Task requirements: Where in the data does the word "embalsada" appear? Find those lines and copy them.

Rendered images with source text
┄┄┄┄┄┄┄┄┄┄
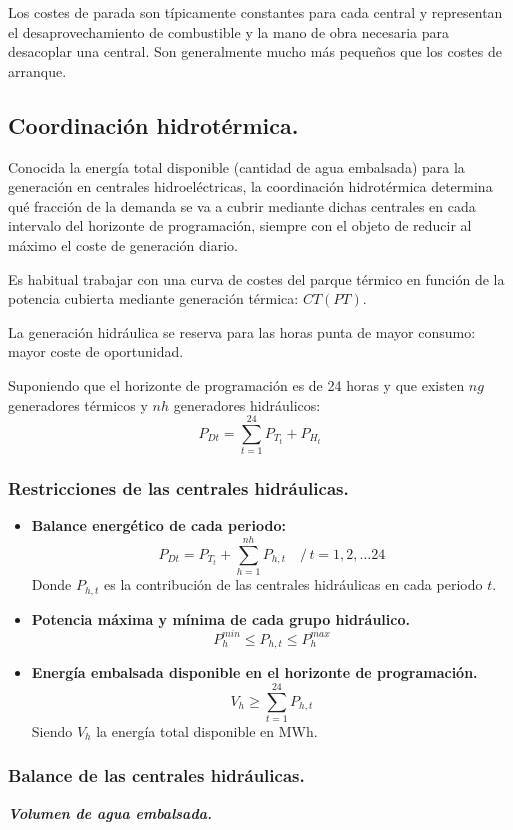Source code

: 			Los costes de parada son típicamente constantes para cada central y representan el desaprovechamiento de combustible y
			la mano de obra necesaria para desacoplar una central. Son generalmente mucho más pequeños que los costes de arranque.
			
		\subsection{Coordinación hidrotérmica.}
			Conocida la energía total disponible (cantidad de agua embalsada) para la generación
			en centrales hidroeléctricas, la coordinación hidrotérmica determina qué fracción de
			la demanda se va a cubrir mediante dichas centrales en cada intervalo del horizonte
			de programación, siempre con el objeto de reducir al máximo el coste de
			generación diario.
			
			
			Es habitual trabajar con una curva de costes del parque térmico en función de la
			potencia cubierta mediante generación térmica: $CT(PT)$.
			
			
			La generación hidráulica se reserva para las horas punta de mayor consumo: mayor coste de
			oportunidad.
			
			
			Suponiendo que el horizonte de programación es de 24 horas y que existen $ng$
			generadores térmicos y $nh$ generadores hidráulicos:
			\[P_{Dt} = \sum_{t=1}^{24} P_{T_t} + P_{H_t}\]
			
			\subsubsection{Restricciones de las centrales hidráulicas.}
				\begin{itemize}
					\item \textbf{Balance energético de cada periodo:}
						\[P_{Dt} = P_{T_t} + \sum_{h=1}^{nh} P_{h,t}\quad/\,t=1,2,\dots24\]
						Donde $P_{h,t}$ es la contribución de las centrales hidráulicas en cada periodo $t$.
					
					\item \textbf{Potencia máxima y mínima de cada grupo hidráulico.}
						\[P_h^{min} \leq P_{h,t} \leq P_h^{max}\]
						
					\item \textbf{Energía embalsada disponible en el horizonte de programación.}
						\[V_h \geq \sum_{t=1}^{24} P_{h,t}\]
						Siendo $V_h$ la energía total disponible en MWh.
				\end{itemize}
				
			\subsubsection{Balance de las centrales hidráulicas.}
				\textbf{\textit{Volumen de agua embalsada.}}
┄┄┄┄┄┄┄┄┄┄
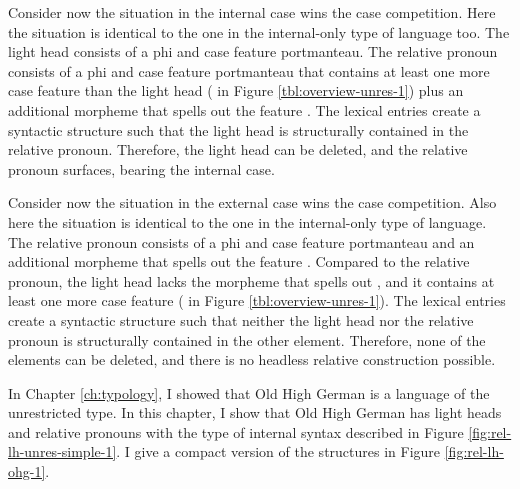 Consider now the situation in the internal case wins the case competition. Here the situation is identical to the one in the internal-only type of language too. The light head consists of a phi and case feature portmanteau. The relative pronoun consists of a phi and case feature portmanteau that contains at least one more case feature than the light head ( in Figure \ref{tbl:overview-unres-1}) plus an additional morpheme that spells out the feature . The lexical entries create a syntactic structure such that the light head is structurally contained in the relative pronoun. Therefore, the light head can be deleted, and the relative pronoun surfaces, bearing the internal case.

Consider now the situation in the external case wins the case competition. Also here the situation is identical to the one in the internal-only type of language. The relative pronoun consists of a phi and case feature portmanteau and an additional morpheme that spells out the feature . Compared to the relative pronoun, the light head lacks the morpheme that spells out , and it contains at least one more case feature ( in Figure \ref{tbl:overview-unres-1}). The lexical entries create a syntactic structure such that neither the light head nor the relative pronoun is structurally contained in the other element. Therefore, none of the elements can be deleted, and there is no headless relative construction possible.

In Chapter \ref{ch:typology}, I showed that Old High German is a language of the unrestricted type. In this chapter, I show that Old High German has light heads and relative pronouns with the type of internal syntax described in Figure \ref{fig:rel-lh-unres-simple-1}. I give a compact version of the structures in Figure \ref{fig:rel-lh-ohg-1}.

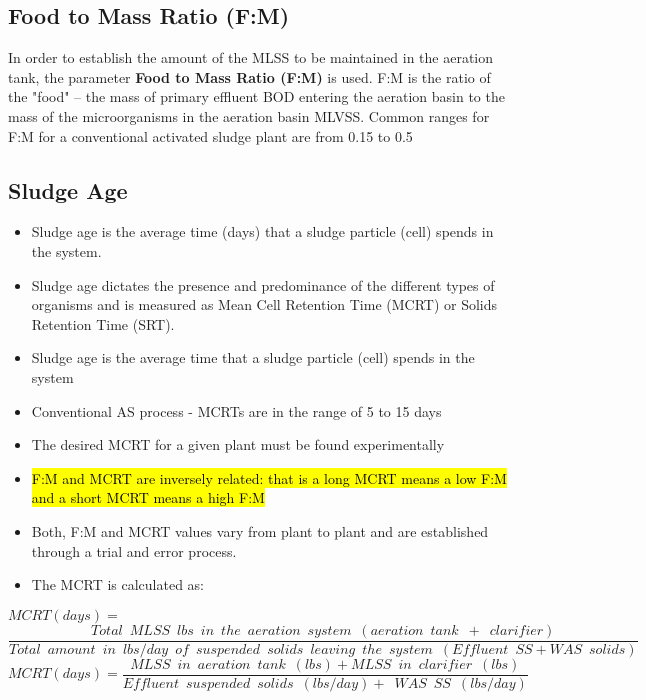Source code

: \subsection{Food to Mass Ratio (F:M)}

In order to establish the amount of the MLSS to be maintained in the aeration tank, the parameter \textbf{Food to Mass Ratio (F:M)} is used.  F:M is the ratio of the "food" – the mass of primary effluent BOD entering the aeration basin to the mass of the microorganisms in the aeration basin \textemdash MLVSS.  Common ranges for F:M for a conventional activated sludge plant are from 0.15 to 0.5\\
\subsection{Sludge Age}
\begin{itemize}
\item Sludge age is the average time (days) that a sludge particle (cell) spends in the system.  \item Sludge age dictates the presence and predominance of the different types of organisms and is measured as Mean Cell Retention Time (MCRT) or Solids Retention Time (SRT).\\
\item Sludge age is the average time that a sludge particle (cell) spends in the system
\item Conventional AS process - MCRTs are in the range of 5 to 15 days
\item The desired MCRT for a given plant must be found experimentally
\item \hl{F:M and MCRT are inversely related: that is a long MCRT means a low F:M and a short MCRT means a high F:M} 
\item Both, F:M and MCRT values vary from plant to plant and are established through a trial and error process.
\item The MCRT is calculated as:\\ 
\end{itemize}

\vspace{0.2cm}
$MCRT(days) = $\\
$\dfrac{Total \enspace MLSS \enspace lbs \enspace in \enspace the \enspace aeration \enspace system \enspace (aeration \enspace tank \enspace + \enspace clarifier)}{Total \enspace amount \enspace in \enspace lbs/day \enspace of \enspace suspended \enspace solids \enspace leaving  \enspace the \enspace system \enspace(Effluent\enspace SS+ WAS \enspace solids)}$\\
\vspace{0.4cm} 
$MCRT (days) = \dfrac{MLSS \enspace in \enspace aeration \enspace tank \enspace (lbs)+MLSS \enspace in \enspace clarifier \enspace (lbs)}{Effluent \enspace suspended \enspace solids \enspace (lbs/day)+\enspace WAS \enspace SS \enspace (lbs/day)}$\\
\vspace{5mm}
┄┄┄┄┄┄┄┄┄┄
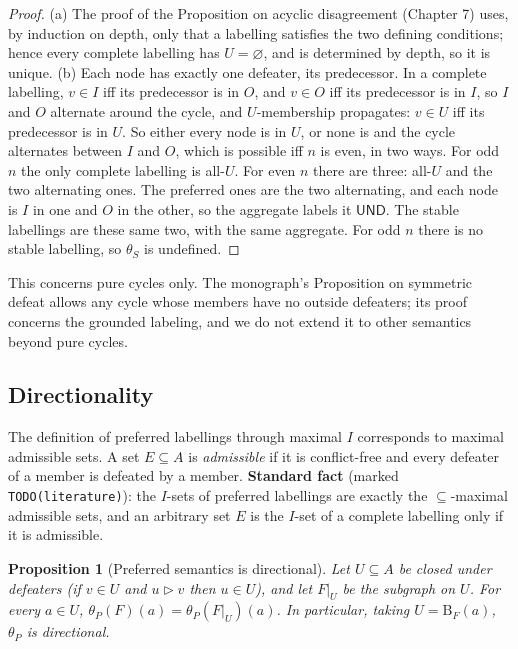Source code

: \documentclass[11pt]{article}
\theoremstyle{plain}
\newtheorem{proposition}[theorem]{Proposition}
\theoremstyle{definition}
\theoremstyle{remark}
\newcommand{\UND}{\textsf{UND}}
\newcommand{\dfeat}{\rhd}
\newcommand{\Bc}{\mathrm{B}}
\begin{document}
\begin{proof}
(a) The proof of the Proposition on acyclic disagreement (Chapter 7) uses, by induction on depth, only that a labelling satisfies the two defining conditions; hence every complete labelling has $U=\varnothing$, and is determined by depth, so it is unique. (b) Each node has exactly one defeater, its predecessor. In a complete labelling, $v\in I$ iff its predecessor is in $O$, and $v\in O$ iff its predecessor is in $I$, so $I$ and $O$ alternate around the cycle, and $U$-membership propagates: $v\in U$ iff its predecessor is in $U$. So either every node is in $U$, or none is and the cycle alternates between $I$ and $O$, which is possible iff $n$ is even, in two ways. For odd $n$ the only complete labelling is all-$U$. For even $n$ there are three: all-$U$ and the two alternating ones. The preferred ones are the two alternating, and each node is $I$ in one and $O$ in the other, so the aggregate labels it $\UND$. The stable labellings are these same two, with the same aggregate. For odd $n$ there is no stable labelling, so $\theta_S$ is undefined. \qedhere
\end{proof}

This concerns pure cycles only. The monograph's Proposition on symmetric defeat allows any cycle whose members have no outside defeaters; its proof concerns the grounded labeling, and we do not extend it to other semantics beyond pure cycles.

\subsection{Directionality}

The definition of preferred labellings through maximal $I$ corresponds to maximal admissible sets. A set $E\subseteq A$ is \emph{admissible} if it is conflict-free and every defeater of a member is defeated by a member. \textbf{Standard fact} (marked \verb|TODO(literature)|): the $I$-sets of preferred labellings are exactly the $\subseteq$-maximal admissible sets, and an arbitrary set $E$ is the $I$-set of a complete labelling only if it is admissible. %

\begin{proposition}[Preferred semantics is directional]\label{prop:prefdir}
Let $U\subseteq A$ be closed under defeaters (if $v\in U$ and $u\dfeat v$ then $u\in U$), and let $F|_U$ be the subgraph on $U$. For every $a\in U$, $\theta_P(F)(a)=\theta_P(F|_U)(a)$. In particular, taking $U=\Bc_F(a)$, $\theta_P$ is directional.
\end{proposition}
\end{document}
┄┄┄┄┄┄┄┄┄┄
Solved exercise:
			Conocida la energía total disponible (cantidad de agua embalsada) para la generación
					\item \textbf{Energía embalsada disponible en el horizonte de programación.}
				\textbf{\textit{Volumen de agua embalsada.}}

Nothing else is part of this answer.